By: Kyra Powell/Content Editor
Everybody knows what it means when spring comes- the snow melts, the thermometer reads above 30, the birds start singing and the grass grows greener. The sun actually shines (if only for 2 minutes at a time). However, the grass isn’t all greener on the other side. Spring also delivers a heaping serving of mosquitoes, ticks, rain, and pollen. A bittersweet time for all those who suffer from allergies.
According to Lucrecia Jesse, Blue Ridge Spanish teacher and a former registered nurse, “Allergies are an immune response that your body has to substances.”
When something foreign enters the body, the body must make a decision as to if this foreign substance is harmful. When the body mislabels something that should be fine as harmful, it starts up all the normal reactions a body would begin to preform when infected with a harmful substance. Having an “allergy” is like your body mislabeling a harmless substance as something toxic.
So what are some common allergies? “Well, you can have allergies to pet dander, foods, and environmental things like pollen.” says Jesse.
Once the body determines that this foreign substance is toxic, it reacts in a number of ways, and to various degrees. Not all allergies are severe, but some are deathly.
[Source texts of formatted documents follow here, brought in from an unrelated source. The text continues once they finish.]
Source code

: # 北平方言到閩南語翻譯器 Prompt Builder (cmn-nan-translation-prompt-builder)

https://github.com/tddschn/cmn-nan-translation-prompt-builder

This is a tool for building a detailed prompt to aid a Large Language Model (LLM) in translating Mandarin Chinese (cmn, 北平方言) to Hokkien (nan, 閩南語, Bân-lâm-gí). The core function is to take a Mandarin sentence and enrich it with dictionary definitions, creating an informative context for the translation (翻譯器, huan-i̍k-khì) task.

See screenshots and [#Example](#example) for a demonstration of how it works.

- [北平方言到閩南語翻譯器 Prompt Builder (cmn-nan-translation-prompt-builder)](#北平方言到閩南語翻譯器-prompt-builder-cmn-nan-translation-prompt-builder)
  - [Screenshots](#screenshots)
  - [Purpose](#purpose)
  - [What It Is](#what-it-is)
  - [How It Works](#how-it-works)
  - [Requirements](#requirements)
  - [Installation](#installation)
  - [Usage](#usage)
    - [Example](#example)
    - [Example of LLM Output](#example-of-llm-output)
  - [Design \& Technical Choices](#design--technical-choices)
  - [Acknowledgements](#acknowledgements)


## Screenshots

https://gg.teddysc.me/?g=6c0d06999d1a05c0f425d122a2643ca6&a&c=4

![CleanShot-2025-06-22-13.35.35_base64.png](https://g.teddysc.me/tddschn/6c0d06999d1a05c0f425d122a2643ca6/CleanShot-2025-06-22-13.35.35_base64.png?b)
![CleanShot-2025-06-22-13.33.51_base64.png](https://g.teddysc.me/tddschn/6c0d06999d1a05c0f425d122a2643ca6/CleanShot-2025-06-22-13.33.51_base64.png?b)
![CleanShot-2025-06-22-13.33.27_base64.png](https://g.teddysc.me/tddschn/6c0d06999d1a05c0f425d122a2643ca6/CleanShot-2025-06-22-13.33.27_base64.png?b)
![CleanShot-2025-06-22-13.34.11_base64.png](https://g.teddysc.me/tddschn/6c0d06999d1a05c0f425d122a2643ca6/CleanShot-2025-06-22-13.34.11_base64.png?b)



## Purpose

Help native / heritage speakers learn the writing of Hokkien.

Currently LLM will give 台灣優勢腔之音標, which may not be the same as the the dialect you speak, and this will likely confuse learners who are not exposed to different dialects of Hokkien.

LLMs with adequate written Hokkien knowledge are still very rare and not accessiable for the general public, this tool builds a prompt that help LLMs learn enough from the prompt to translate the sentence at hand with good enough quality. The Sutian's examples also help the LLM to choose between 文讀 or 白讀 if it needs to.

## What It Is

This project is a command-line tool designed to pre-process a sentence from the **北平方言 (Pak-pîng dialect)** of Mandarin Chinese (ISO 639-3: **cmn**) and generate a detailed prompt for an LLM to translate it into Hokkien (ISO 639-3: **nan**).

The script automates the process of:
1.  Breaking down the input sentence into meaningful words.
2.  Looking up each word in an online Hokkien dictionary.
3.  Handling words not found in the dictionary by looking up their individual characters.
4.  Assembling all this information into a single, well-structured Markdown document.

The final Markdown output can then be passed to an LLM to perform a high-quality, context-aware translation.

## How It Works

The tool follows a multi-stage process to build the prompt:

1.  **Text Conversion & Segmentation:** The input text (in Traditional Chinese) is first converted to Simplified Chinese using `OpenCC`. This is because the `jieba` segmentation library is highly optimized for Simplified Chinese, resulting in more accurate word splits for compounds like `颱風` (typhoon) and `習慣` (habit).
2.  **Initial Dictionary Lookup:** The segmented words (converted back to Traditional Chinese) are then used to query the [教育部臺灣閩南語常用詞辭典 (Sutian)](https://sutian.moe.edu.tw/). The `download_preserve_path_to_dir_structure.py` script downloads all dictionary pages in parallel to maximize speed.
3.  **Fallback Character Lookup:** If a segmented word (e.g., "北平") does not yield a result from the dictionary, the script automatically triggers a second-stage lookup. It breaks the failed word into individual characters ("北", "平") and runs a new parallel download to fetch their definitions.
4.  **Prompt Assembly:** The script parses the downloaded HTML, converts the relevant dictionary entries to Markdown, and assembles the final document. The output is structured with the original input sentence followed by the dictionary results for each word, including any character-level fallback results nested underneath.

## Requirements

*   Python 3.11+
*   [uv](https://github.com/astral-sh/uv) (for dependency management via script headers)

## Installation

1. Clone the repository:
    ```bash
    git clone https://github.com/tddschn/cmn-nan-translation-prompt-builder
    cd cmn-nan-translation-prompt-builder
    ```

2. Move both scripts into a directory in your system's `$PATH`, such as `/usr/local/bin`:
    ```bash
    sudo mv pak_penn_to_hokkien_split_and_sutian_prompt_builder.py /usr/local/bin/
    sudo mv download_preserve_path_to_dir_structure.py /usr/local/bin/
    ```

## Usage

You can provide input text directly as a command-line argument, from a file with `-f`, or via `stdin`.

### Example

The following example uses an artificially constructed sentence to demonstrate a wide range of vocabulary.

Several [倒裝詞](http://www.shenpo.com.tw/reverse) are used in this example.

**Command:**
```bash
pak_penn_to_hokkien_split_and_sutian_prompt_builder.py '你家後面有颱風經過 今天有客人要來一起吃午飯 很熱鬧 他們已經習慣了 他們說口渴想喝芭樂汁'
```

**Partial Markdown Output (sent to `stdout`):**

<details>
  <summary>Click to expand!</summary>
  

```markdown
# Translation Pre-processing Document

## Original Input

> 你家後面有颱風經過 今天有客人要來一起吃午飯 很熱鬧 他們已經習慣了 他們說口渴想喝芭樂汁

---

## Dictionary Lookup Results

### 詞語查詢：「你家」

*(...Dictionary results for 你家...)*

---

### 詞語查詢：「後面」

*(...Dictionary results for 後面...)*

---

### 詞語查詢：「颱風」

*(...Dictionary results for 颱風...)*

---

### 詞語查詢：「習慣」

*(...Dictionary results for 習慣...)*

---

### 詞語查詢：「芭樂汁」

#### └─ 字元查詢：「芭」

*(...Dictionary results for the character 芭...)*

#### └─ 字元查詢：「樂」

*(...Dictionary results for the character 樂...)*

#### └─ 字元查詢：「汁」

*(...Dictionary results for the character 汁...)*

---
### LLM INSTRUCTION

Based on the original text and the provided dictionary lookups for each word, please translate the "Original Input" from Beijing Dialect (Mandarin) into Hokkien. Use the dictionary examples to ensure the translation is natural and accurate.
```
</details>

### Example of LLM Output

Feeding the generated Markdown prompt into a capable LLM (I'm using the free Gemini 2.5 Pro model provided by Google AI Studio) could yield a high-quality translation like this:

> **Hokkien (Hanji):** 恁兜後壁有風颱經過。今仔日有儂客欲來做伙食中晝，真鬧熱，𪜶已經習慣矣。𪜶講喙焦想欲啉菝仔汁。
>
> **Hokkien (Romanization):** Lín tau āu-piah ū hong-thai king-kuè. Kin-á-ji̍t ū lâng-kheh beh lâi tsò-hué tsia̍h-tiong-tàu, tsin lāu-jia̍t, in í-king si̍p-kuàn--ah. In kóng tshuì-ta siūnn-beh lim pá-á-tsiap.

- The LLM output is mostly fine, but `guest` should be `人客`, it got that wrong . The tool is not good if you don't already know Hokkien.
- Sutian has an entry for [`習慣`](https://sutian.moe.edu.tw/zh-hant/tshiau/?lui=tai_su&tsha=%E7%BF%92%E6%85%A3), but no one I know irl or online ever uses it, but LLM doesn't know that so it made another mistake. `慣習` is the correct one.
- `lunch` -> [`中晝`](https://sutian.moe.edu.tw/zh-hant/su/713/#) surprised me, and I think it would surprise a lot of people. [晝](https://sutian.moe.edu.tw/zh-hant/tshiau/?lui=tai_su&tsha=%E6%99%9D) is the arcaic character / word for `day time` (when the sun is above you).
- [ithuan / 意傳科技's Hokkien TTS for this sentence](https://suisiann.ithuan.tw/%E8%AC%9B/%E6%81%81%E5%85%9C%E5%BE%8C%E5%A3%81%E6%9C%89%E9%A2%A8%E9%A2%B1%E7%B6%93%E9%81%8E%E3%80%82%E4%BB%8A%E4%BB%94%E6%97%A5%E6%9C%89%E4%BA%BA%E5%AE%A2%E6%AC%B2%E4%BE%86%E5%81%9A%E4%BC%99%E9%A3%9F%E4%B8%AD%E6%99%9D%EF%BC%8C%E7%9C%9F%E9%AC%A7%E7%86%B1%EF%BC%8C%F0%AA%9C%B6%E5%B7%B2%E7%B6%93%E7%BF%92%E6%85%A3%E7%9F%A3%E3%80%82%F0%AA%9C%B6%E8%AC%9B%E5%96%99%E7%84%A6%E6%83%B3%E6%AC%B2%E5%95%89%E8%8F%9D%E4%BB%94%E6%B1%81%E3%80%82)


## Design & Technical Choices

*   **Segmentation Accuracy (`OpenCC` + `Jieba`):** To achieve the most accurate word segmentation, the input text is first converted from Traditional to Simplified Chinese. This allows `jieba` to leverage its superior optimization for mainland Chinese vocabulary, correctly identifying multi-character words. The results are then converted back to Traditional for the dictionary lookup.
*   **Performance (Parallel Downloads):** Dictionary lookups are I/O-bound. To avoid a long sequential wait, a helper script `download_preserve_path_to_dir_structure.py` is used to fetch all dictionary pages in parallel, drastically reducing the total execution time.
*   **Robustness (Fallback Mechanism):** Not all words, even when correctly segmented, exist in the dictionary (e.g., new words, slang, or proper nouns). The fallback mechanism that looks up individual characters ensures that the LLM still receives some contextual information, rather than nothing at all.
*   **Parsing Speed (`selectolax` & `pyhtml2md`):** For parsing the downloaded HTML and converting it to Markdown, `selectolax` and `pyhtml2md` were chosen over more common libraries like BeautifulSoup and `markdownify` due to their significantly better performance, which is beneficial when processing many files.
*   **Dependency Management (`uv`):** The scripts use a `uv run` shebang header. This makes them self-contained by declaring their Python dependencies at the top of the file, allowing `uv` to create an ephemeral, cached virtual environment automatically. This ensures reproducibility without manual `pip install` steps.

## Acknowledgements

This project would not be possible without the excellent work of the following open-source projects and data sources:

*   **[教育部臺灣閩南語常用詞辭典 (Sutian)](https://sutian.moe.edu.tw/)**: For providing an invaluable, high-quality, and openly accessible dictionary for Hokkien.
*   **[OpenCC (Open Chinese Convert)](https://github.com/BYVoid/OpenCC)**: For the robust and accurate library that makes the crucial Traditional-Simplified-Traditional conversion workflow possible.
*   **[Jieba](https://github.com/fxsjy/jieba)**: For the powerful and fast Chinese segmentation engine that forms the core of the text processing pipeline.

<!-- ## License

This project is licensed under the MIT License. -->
There’s many types of allergies, such as one to peanuts or bee stings, but the one that’s most common during spring is Hay Fever.
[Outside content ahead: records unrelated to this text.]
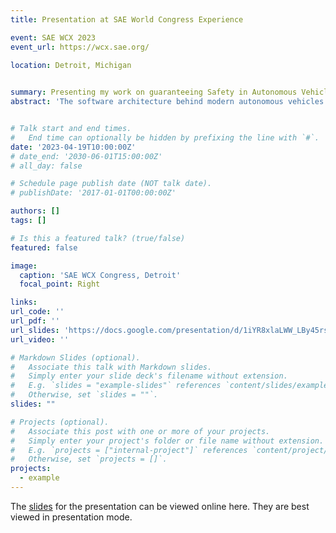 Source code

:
 ```yaml
---
title: Presentation at SAE World Congress Experience

event: SAE WCX 2023
event_url: https://wcx.sae.org/

location: Detroit, Michigan
  

summary: Presenting my work on guaranteeing Safety in Autonomous Vehicle navigation
abstract: 'The software architecture behind modern autonomous vehicles (AV) is becoming more complex steadily. Safety verification is now an imminent task prior to the large-scale deployment of such convoluted models. For safety-critical tasks in navigation, it becomes imperative to perform a verification procedure on the trajectories proposed by the planning algorithm prior to deployment. Signal Temporal Logic (STL) constraints can dictate the safety requirements for an AV. A combination of STL constraints is called a specification. A key difference between STL and other logic constraints is that STL allows us to work on continuous signals. We verify the satisfaction of the STL specifications by calculating the robustness value for each signal within the specification. Higher robustness values indicate a safer system. Model Predictive Control (MPC) is one of the most widely used methods to control the navigation of an AV, with an underlying set of state and input constraints. Our research aims to formulate and test an MPC controller, with STL specifications as constraints, that can safely navigate an AV. The primary goal of the cost function is to minimize the control inputs. STL constraints will act as an additional layer of constraints that would change based on the scenario and task on hand. We propose using sTaliro, a MATLAB-based robustness calculator for STL specifications, formulated in a receding horizon control fashion for an AV navigation task. It inputs a simplified AV state space model and a set of STL specifications, for which it constructs a closed-loop controller. We test out our controller for different test cases/scenarios and verify the safe navigation of our AV model.'


# Talk start and end times.
#   End time can optionally be hidden by prefixing the line with `#`.
date: '2023-04-19T10:00:00Z'
# date_end: '2030-06-01T15:00:00Z'
# all_day: false

# Schedule page publish date (NOT talk date).
# publishDate: '2017-01-01T00:00:00Z'

authors: []
tags: []

# Is this a featured talk? (true/false)
featured: false

image:
  caption: 'SAE WCX Congress, Detroit'
  focal_point: Right

links:
url_code: ''
url_pdf: ''
url_slides: 'https://docs.google.com/presentation/d/1iYR8xlaLWW_LBy45rsd_VEJTerPy_VyL/edit?usp=sharing&ouid=115261715409316286458&rtpof=true&sd=true'
url_video: ''

# Markdown Slides (optional).
#   Associate this talk with Markdown slides.
#   Simply enter your slide deck's filename without extension.
#   E.g. `slides = "example-slides"` references `content/slides/example-slides.md`.
#   Otherwise, set `slides = ""`.
slides: ""

# Projects (optional).
#   Associate this post with one or more of your projects.
#   Simply enter your project's folder or file name without extension.
#   E.g. `projects = ["internal-project"]` references `content/project/deep-learning/index.md`.
#   Otherwise, set `projects = []`.
projects:
  - example
---
```


The [slides](https://docs.google.com/presentation/d/1iYR8xlaLWW_LBy45rsd_VEJTerPy_VyL/edit?usp=sharing&ouid=115261715409316286458&rtpof=true&sd=true) for the presentation can be viewed online here. They are best viewed in presentation mode.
We asked Jesse what are some symptoms of allergies she’s seen. “Itchy watery eyes, runny nose, eczema, hives, and the worst of all, anaphylaxis.”
So how can you avoid spring pollen allergies? The simple answer: you can’t. Watch the pollen count and stay indoors when its high if you’re concerned. Jesse’s advice? “Know what triggers them and stay away. Doctors can test you for allergies and could potentially prescribe antihistamines, but again, be sure to consult your doctor.”